**THE PROBLEM**
Search the records for the string "Pasted" and return each line that has it.

**LISTED ENTRIES**

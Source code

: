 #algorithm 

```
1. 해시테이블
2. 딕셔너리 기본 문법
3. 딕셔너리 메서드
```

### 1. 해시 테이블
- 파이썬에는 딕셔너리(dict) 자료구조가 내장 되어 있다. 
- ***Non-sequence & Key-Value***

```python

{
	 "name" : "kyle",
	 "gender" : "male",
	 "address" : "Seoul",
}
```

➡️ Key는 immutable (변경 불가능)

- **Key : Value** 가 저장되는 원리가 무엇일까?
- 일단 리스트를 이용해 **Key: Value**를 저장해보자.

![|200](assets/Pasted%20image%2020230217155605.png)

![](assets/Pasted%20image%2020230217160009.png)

**SOLUTION TO THE EXERCISE**
![|200](assets/Pasted%20image%2020230217155605.png)
![](assets/Pasted%20image%2020230217160009.png)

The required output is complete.